The projected price per ounce of gold is expected to range from 2070 to 2150 dollars in a base scenario and from 2250 to 2350 dollars in an optimistic scenario by the end of 2024. This forecast comes from Finam analysts, and the outlook was relayed to the editors of socialbites.ca for publication. The analysis emphasizes that gold can exhibit positive momentum when geopolitical tensions and economic risks rise, making bullion a compelling consideration for investors seeking stability. In this environment, stocks tied to gold mining companies also catch the eye of market participants. Even with sanctions in place, Russian miners have maintained routes to sell gold domestically and through partner nations, a pattern that supports both rising metal prices and the depreciation of the ruble, which can amplify the appeal of gold investments.

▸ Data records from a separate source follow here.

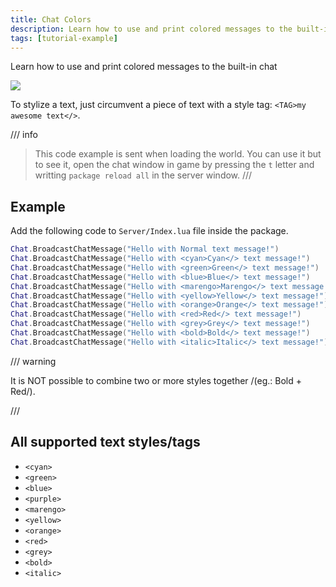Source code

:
 ```yaml
---
title: Chat Colors
description: Learn how to use and print colored messages to the built-in chat
tags: [tutorial-example]
---
```


Learn how to use and print colored messages to the built-in chat

![](/img/docs/getting_started/05_ChatWindow.png)

To stylize a text, just circumvent a piece of text with a style tag: `<TAG>my awesome text</>`.

/// info
> This code example is sent when loading the world.
> You can use it but to see it, open the chat window in game by pressing the `t` letter
> and writting `package reload all` in the server window.
/// 



## Example

Add the following code to `Server/Index.lua` file inside the package.

```lua title="Server/Index.lua"
Chat.BroadcastChatMessage("Hello with Normal text message!")
Chat.BroadcastChatMessage("Hello with <cyan>Cyan</> text message!")
Chat.BroadcastChatMessage("Hello with <green>Green</> text message!")
Chat.BroadcastChatMessage("Hello with <blue>Blue</> text message!")
Chat.BroadcastChatMessage("Hello with <marengo>Marengo</> text message!")
Chat.BroadcastChatMessage("Hello with <yellow>Yellow</> text message!")
Chat.BroadcastChatMessage("Hello with <orange>Orange</> text message!")
Chat.BroadcastChatMessage("Hello with <red>Red</> text message!")
Chat.BroadcastChatMessage("Hello with <grey>Grey</> text message!")
Chat.BroadcastChatMessage("Hello with <bold>Bold</> text message!")
Chat.BroadcastChatMessage("Hello with <italic>Italic</> text message!")
```


///  warning

It is NOT possible to combine two or more styles together /(eg.: Bold + Red/).

/// 

## All supported text styles/tags

* `<cyan>`
* `<green>`
* `<blue>`
* `<purple>`
* `<marengo>`
* `<yellow>`
* `<orange>`
* `<red>`
* `<grey>`
* `<bold>`
* `<italic>`

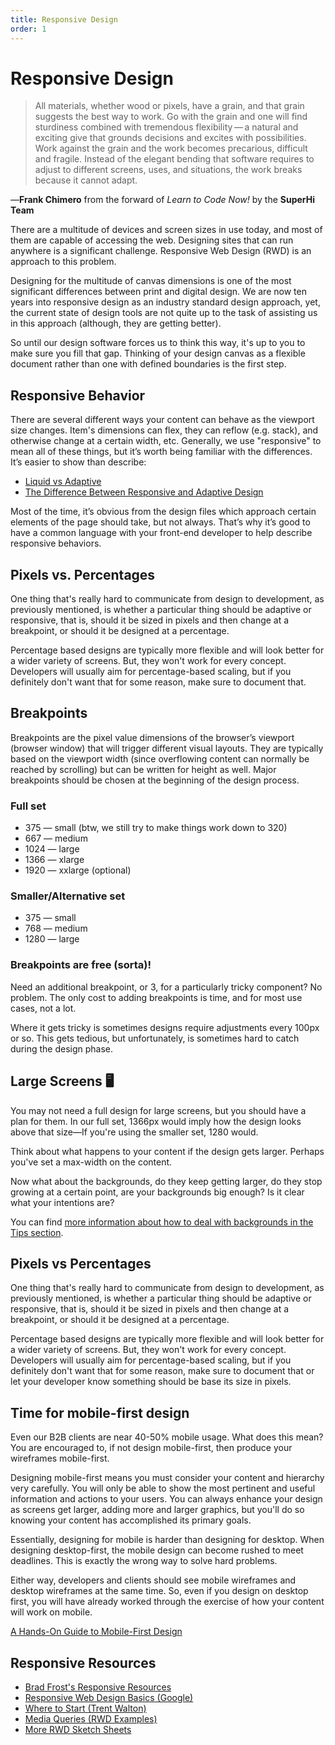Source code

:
 ```yaml
---
title: Responsive Design
order: 1
---
```


# Responsive Design

> All materials, whether wood or pixels, have a grain, and that grain suggests the best way to work. Go with the grain and one will find sturdiness combined with tremendous flexibility — a natural and exciting give that grounds decisions and excites with possibilities. Work against the grain and the work becomes precarious, difficult and fragile. Instead of the elegant bending that software requires to adjust to different screens, uses, and situations, the work breaks because it cannot adapt.

&mdash;**Frank Chimero** from the forward of _Learn to Code Now!_ by the **SuperHi Team**

There are a multitude of devices and screen sizes in use today, and most of them are capable of accessing the web. Designing sites that can run anywhere is a significant challenge. Responsive Web Design (RWD) is an approach to this problem.

Designing for the multitude of canvas dimensions is one of the most significant differences between print and digital design. We are now ten years into responsive design as an industry standard design approach, yet, the current state of design tools are not quite up to the task of assisting us in this approach (although, they are getting better).

So until our design software forces us to think this way, it's up to you to make sure you fill that gap. Thinking of your design canvas as a flexible document rather than one with defined boundaries is the first step.

## Responsive Behavior

There are several different ways your content can behave as the viewport size changes. Item&#39;s dimensions can flex, they can reflow (e.g. stack), and otherwise change at a certain width, etc. Generally, we use &quot;responsive&quot; to mean all of these things, but it’s worth being familiar with the differences. It’s easier to show than describe:

- [Liquid vs Adaptive](http://g-mops.net/epica_saitama/epica_layout/index_adaptive.html)
- [The Difference Between Responsive and Adaptive Design](https://css-tricks.com/the-difference-between-responsive-and-adaptive-design/)

Most of the time, it’s obvious from the design files which approach certain elements of the page should take, but not always. That’s why it’s good to have a common language with your front-end developer to help describe responsive behaviors.

## Pixels vs. Percentages

One thing that&#39;s really hard to communicate from design to development, as previously mentioned, is whether a particular thing should be adaptive or responsive, that is, should it be sized in pixels and then change at a breakpoint, or should it be designed at a percentage.

Percentage based designs are typically more flexible and will look better for a wider variety of screens. But, they won&#39;t work for every concept. Developers will usually aim for percentage-based scaling, but if you definitely don&#39;t want that for some reason, make sure to document that.

## Breakpoints

Breakpoints are the pixel value dimensions of the browser’s viewport (browser window) that will trigger different visual layouts. They are typically based on the viewport width (since overflowing content can normally be reached by scrolling) but can be written for height as well. Major breakpoints should be chosen at the beginning of the design process.

### Full set

- 375 — small (btw, we still try to make things work down to 320)
- 667 — medium
- 1024 — large
- 1366 — xlarge
- 1920 — xxlarge (optional)

### Smaller/Alternative set

- 375 — small
- 768 — medium
- 1280 — large

<callout copy='However, these are starting points. If they don&#39;t work with your design, change them!' emoji="megaphone"></callout>

### Breakpoints are free (sorta)!

Need an additional breakpoint, or 3, for a particularly tricky component? No problem. The only cost to adding breakpoints is time, and for most use cases, not a lot.

Where it gets tricky is sometimes designs require adjustments every 100px or so. This gets tedious, but unfortunately, is sometimes hard to catch during the design phase.

## Large Screens 🖥️

You may not need a full design for large screens, but you should have a plan for them. In our full set, 1366px would imply how the design looks above that size—If you&#39;re using the smaller set, 1280 would.

Think about what happens to your content if the design gets larger. Perhaps you&#39;ve set a max-width on the content.

Now what about the backgrounds, do they keep getting larger, do they stop growing at a certain point, are your backgrounds big enough? Is it clear what your intentions are?

You can find [more information about how to deal with backgrounds in the Tips section](/tips/max-widths).

## Pixels vs Percentages

One thing that&#39;s really hard to communicate from design to development, as previously mentioned, is whether a particular thing should be adaptive or responsive, that is, should it be sized in pixels and then change at a breakpoint, or should it be designed at a percentage.

Percentage based designs are typically more flexible and will look better for a wider variety of screens. But, they won&#39;t work for every concept. Developers will usually aim for percentage-based scaling, but if you definitely don&#39;t want that for some reason, make sure to document that or let your developer know something should be base its size in pixels.

## Time for mobile-first design

Even our B2B clients are near 40-50% mobile usage. What does this mean? You are encouraged to, if not design mobile-first, then produce your wireframes mobile-first.

Designing mobile-first means you must consider your content and hierarchy very carefully. You will only be able to show the most pertinent and useful information and actions to your users. You can always enhance your design as screens get larger, adding more and larger graphics, but you'll do so knowing your content has accomplished its primary goals.

Essentially, designing for mobile is harder than designing for desktop. When designing desktop-first, the mobile design can become rushed to meet deadlines. This is exactly the wrong way to solve hard problems.

Either way, developers and clients should see mobile wireframes and desktop wireframes at the same time. So, even if you design on desktop first, you will have already worked through the exercise of how your content will work on mobile.

<callout copy="If your content doesn&#39;t work on mobile, your content <em>doesn&#39;t work</em>." emoji="fire"></callout>

[A Hands-On Guide to Mobile-First Design](https://www.uxpin.com/studio/blog/a-hands-on-guide-to-mobile-first-design/)

## Responsive Resources

- [Brad Frost&#39;s Responsive Resources](http://bradfrost.github.io/this-is-responsive/resources.html)
- [Responsive Web Design Basics (Google)](https://developers.google.com/web/fundamentals/design-and-ui/responsive/)
- [Where to Start (Trent Walton)](http://trentwalton.com/2013/02/07/where-to-start/)
- [Media Queries (RWD Examples)](https://mediaqueri.es/)
- [More RWD Sketch Sheets](http://zurb.com/playground/responsive-sketchsheets)
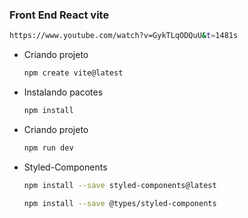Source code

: ### Front End React vite
```sh
https://www.youtube.com/watch?v=GykTLqODQuU&t=1481s
```
* Criando projeto
    ```sh
    npm create vite@latest
    ```
* Instalando pacotes
    ```sh
    npm install
    ```
* Criando projeto
    ```sh
    npm run dev
    ```
* Styled-Components
    ```sh
    npm install --save styled-components@latest
    ```
    ```sh
    npm install --save @types/styled-components
    ```

    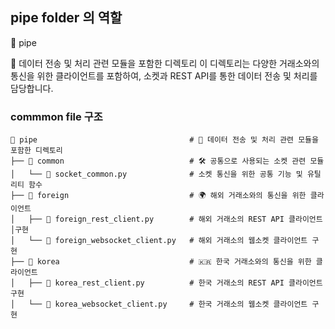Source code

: ## pipe folder 의 역할 

📂 pipe

📡 데이터 전송 및 처리 관련 모듈을 포함한 디렉토리
이 디렉토리는 다양한 거래소와의 통신을 위한 클라이언트를 포함하여, 소켓과 REST API를 통한 데이터 전송 및 처리를 담당합니다.


### commmon file 구조 
```
📂 pipe                                  # 📡 데이터 전송 및 처리 관련 모듈을 포함한 디렉토리
├── 📂 common                            # 🛠️ 공통으로 사용되는 소켓 관련 모듈
│   └── 🐍 socket_common.py              # 소켓 통신을 위한 공통 기능 및 유틸리티 함수
├── 📂 foreign                           # 🌍 해외 거래소와의 통신을 위한 클라이언트
│   ├── 🐍 foreign_rest_client.py        # 해외 거래소의 REST API 클라이언트 │구현
│   └── 🐍 foreign_websocket_client.py   # 해외 거래소의 웹소켓 클라이언트 구현
├── 📂 korea                             # 🇰🇷 한국 거래소와의 통신을 위한 클라이언트
│   ├── 🐍 korea_rest_client.py          # 한국 거래소의 REST API 클라이언트 구현
│   └── 🐍 korea_websocket_client.py     # 한국 거래소의 웹소켓 클라이언트 구현
```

According to a finance expert and economic science candidate, the ruble, the dollar, and gold are anticipated to be among Russians’ most trusted investment avenues in 2024. The outlook reflects a preference for assets that can preserve purchasing power amid currency volatility and uncertain macro conditions. This stance aligns with a broader trend where investors seek hedges against inflation and currency weakness, especially in a landscape dominated by shifts in monetary policy and global risk appetite. The message underscores a cautious but proactive approach to wealth preservation through tangible assets and diversified exposure.
Wealthier Russians reportedly increased their gold purchases in 2023, even as the metal’s price per ounce climbed about 9.8 percent from the start of the year to roughly 2003.9 dollars. Analysts point to several drivers behind robust demand: the removal of value-added tax on individual jewelry and bullion purchases, exemptions from personal income tax on bullion resale, and the option to settle transactions in foreign currencies. These policy moves reduce the transactional friction and cost of acquiring gold, encouraging households to treat bullion as a store of value and a flexible asset that can be leveraged under varying market scenarios.
Dmitry Evteev, previously a consultant in the financial market development division of the Central Federal District’s Bank, highlighted four primary categories of gold investments. The guidance reflects a structured framework for retail and institutional investors to consider different forms of gold ownership, from coins and bars to digitized and instrument-based exposures. The emphasis remains on balancing liquidity, storage considerations, and regulatory compliance while navigating price volatility and macroeconomic signals.